232247 – unixODBC2.2.8-2.3.0.2 has regression

Bug 232247 - unixODBC2.2.8-2.3.0.2 has regression

Summary: unixODBC2.2.8-2.3.0.2 has regression

Keywords:
Status:	CLOSED NOTABUG
Alias:	None
Product:	Red Hat Enterprise Linux 3
Classification:	Red Hat
Component:	unixODBC
Sub Component:
Version:	3.8
Hardware:	All
OS:	Linux
Priority:	medium
Severity:	urgent
Target Milestone:	---
Assignee:	Tom Lane
QA Contact:	David Lawrence
Docs Contact:
URL:
Whiteboard:
Depends On:
Blocks:
TreeView+	depends on / blocked

Reported:	2007-03-14 15:41 UTC by Rajesh John Almeida
Modified:	2013-07-03 03:12 UTC (History)
CC List:	5 users (show)
Fixed In Version:
Doc Type:	Bug Fix
Doc Text:
Clone Of:
Environment:
Last Closed:	2007-04-02 20:26:41 UTC
Target Upstream Version:
Embargoed:

Attachments	(Terms of Use)
repro file (1.28 MB, application/octet-stream) 2007-03-14 15:41 UTC, Rajesh John Almeida	no flags	Details
View All

Description Rajesh John Almeida 2007-03-14 15:41:35 UTC

Description of problem:
Sybase ODBC driver is encoutering Crashes when moved to RHEL3.x with 
unixODBC2.2.8-2.3.0.2 .
With RHEL2.1 unixODBC 2.0.7 it works 
and when we move to RHEL4.x unixODBC 2.2.11 it works ..so something regressed 
between RHEL2.1 and RHEL4.x for unixODBC .
We cannot move to RHEL4.x where it works as its not a option for some of our 
clients.
Attached is a tar file for the repro. You will need to have Sybase ASE to run 
the repro.

Version-Release number of selected component (if applicable):

RHEL3.x unixODBC2.2.8-2.3.0.2

How reproducible:
ODBC Basic Sample

Purpose
-------
This directory holds a sample ODBC application that illustrates
how to connect to a datasource and execute a SQL statement.
Source code for the application is in simple.cpp.

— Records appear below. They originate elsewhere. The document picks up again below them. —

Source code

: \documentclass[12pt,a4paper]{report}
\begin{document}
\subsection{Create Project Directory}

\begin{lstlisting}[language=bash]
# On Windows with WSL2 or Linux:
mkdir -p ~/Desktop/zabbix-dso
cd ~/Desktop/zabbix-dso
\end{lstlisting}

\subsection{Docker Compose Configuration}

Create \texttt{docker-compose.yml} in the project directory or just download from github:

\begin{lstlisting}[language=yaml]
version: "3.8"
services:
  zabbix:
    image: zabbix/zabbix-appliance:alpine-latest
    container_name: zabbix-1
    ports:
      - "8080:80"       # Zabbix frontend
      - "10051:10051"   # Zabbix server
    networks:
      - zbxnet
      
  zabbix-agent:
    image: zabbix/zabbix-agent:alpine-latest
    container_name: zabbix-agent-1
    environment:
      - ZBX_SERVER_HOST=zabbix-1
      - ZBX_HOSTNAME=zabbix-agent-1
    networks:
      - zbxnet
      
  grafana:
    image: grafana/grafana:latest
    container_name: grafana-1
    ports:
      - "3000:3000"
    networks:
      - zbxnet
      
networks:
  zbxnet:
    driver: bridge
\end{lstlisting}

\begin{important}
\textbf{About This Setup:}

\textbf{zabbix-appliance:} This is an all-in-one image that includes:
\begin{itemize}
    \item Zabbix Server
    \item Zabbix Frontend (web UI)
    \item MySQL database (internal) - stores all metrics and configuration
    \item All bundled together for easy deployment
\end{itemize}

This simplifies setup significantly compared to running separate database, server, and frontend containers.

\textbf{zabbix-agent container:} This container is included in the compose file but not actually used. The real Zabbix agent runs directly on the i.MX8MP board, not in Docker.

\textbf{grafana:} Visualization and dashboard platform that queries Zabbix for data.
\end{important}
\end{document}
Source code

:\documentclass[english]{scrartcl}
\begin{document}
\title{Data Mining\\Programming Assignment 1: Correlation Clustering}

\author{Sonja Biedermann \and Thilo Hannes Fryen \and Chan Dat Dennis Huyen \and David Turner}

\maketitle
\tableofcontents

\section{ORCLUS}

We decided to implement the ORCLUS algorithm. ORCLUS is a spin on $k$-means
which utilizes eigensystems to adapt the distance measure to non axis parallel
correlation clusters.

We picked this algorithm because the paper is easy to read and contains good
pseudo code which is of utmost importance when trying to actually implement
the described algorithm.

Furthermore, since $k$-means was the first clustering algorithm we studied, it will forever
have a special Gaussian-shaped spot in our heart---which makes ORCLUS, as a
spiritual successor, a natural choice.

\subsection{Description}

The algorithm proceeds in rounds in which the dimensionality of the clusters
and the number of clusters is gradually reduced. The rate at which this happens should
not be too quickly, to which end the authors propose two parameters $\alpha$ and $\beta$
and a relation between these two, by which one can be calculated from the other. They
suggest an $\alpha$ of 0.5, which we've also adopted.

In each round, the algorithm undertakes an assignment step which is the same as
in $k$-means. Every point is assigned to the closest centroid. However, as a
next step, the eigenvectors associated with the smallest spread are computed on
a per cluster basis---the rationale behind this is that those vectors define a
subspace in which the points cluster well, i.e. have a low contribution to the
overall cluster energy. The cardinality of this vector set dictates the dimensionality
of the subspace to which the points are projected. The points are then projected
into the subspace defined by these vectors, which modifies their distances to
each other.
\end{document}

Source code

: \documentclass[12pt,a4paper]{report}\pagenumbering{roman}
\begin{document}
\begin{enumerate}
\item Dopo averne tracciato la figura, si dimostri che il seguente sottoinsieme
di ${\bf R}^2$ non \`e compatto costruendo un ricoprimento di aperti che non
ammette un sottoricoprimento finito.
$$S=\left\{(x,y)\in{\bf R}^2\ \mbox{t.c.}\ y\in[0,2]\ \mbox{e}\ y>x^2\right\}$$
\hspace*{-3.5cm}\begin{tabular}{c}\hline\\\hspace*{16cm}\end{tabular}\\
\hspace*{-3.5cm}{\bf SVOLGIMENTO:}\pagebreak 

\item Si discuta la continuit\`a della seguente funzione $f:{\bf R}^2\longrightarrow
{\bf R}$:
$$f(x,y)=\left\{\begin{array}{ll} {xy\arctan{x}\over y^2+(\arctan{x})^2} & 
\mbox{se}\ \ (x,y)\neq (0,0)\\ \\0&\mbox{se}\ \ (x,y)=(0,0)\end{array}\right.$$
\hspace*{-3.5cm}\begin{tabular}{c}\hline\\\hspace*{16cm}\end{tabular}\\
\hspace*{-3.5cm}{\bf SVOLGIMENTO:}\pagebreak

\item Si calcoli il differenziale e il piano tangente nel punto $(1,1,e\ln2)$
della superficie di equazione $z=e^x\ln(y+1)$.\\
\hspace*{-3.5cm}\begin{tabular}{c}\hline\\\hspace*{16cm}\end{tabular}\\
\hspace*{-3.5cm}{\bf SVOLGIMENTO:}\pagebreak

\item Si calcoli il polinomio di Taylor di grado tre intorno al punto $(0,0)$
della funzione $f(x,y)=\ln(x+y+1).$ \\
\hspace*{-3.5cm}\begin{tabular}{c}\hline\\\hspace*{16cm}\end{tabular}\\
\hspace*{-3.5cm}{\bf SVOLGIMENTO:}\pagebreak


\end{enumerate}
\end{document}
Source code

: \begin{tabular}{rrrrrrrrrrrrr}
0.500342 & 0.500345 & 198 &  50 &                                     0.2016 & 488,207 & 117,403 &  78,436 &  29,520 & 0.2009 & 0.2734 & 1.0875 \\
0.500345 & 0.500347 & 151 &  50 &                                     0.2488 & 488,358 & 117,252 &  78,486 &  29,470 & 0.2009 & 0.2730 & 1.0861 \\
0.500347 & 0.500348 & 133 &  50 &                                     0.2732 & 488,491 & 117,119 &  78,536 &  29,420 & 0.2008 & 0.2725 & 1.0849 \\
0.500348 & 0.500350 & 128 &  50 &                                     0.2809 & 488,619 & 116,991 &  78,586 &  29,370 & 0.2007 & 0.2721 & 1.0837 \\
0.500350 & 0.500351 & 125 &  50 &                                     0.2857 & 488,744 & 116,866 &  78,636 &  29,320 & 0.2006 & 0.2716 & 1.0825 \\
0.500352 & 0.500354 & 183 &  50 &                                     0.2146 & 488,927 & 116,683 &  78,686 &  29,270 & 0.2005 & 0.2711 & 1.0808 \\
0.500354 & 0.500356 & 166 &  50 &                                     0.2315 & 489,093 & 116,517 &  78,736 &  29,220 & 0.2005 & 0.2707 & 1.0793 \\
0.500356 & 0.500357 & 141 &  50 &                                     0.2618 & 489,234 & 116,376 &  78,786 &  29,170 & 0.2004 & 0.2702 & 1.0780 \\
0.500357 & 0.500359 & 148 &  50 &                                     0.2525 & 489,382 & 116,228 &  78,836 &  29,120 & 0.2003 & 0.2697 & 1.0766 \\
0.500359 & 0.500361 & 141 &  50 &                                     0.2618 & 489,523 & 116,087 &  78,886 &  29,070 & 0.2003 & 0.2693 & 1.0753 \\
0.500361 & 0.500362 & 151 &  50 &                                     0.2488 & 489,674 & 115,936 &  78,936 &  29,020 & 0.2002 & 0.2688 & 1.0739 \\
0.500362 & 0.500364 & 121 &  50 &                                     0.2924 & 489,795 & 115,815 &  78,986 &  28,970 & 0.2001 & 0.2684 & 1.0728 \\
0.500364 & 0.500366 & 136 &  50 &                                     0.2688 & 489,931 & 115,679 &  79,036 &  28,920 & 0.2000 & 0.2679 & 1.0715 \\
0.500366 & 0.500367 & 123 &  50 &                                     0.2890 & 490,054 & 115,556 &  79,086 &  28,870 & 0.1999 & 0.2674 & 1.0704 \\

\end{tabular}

ODBC Driver Manager location
----------------------------
Linux / MacOSX
--------------
The sample code assumes ODBC Driver Manager libraries to be installed
in /usr/lib directory. If they are installed in a different directory,
edit "build" and "makefile" files to correct the location.

Procedure
---------
Linux / MacOSX
--------------

To compile the application:
# ./build sample

To run the application:
# ./build run

To delete all generated files:
# ./build clean



----------------
Before run the sample code, we should edit the /etc/odbcinst.ini file to add 
the driver (you should
have the su permission to edit that file)
[Adaptive Server Enterprise]
Description		= Sybase ODBC Driver
Driver		= /the path you put the driver so/libsybdrvodb.so
FileUsage		= 1

You also need to add an sampledsn in $HOME/.odbc.ini
For example:

[sampledsn]
Driver          = Adaptive Server Enterprise
UserID          = sa
Server          = qablade2 
Port            = 6001
Database        = pubs2
Password        = 
UseCursor       = 1

Steps to Reproduce:
see above for reproducible.  
Actual results:
should not get a crash 

Expected results:


Additional info:

Comment 1 Rajesh John Almeida 2007-03-14 15:41:36 UTC

Created attachment 150054 [details]
repro file

Comment 2 Tom Lane 2007-03-14 15:58:42 UTC

Sorry, but I don't have Sybase.  Please provide a reproducer that does not
involve any proprietary software, and I'll be glad to look into it.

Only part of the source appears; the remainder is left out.